Comment peut-il y avoir compassion dans une voie non-duelle ? A qui s’adresse cette compassion s’il n’y a pas d’autre et que nous sommes un ?
On lit chez Nagarjuna que : « En tuant une vision de rêve ou un reflet sur le miroir on ne commet aucun meurtre. De même, en tuant l’être, c’est-à-dire les cinq skandhas qui ont le vide pour caractère, on ne commet pas de meurtre. »
Si en tuant, on ne tue personne pourquoi valoriser la compassion ? Personne ne tue, personne n’est tué. La question demeure donc : comment penser la compassion dans une voie non-duelle ?
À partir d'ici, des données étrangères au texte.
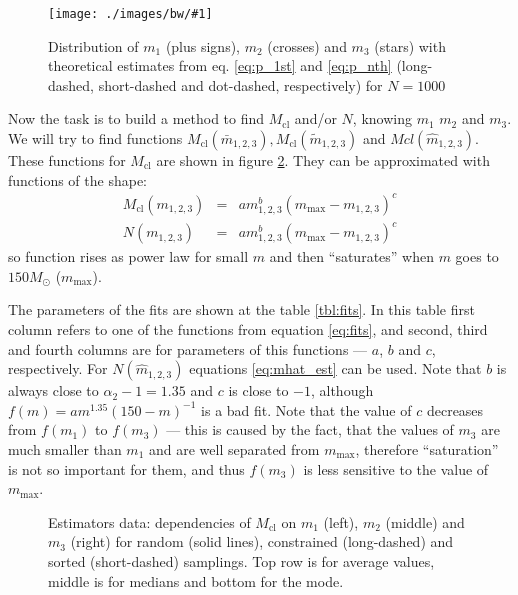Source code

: \documentclass{aastex}
\newcommand{\MSun}{M_\odot}
\newcommand{\Mmax}{m_{\mathrm{max}}}
\newcommand{\Mcl}{M_{\mathrm{cl}}}
\newcommand{\includeEPSx}[1]{\texttt{[image: ./images/bw/\#1]}}
\newcommand{\includeEPS}[2]{\scalebox{#2}{\texttt{[image: ./images/bw/\#1]}}}
\begin{document}
\begin{figure}
  \begin{center}
   \includeEPSx{alg1/hist_mass.eps}
  \end{center}
 \caption{Distribution of $m_1$ (plus signs), $m_2$ (crosses) and $m_3$ (stars) with theoretical estimates from eq. \ref{eq:p_1st} and \ref{eq:p_nth} (long-dashed, short-dashed and dot-dashed, respectively) for $N = 1000$ }  \label{fig:random_hist}
\end{figure}

Now the task is to build a method to find $\Mcl$ and/or $N$, knowing $m_1$ $m_2$ and $m_3$. We will try to find functions $\Mcl (\bar{m}_{1,2,3}), \Mcl( \tilde{m}_{1,2,3})$ and $Mcl ( \hat{m}_{1,2,3} )$. These functions for $\Mcl$ are shown in figure \ref{fig:median1}. They can be approximated with functions of the shape:
\begin{eqnarray} \label{eq:fits}
  \Mcl(m_{1,2,3}) &=& a m_{1,2,3}^b (\Mmax-m_{1,2,3})^c \\ \nonumber
  N(m_{1,2,3}) &=& a m_{1,2,3}^b (\Mmax-m_{1,2,3})^c
\end{eqnarray} 
so function rises as power law for small $m$ and then ``saturates'' when $m$ goes to $150 \MSun$ ($\Mmax$).

The parameters of the fits are shown at the table \ref{tbl:fits}. In this table first column refers to one of the functions from equation  \ref{eq:fits}, and second, third and fourth columns are for parameters of this functions --- $a$, $b$ and $c$, respectively.
For $N(\hat{m}_{1,2,3})$ equations \ref{eq:mhat_est} can be used. Note that $b$ is always close to $\alpha_2 - 1 = 1.35$ and $c$ is close to $-1$, although $f(m) = a m^{1.35} (150-m)^{-1}$ is a bad fit. Note that the value of $c$ decreases from $f(m_1)$ to $f(m_3)$ --- this is caused by the fact, that the values of $m_3$ are much smaller than $m_1$ and are well separated from $\Mmax$, therefore ``saturation'' is not so important for them, and thus $f(m_3)$ is less sensitive to the value of $\Mmax$.
\begin{figure}
  \begin{center}
    \hspace{-2.4cm}
    \includeEPS{all_estimators.eps}{0.45}
  \end{center}
  \caption{Estimators data: dependencies of $\Mcl$ on $m_1$ (left), $m_2$ (middle) and $m_3$ (right) for random (solid lines), constrained (long-dashed) and sorted (short-dashed) samplings. Top row is for average values, middle is for medians and bottom for the mode.}\label{fig:median1}
\end{figure}
\end{document}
Ultimement, l’altérité est une illusion en effet mais pas la souffrance. Les êtres souffrent et la souffrance est bien réelle et c’est le propre de la compassion que de reconnaitre la souffrance comme une réalité vécue. Vouloir le bien d’autrui est paradoxal puisqu’autrui n’existe pas ultimement mais sa souffrance existe bien et appelle une guérison. Puisqu’il y a souffrance, il y a compassion au sein de la vacuité.
La vacuité est oubli de soi, la compassion est reconnaissance de la souffrance de l’autre. Et la perfection est l’union de la vacuité et de la compassion. Saraha, maitre bouddhiste indien écrivait : « Celui qui cherche la vacuité sans la compassion ne découvrira pas la voie sublime. Celui qui médite seulement sur la compassion ne se libérera pas du samsara. Celui qui parvient à les unir ne restera ni dans le samsara ni dans le nirvana. »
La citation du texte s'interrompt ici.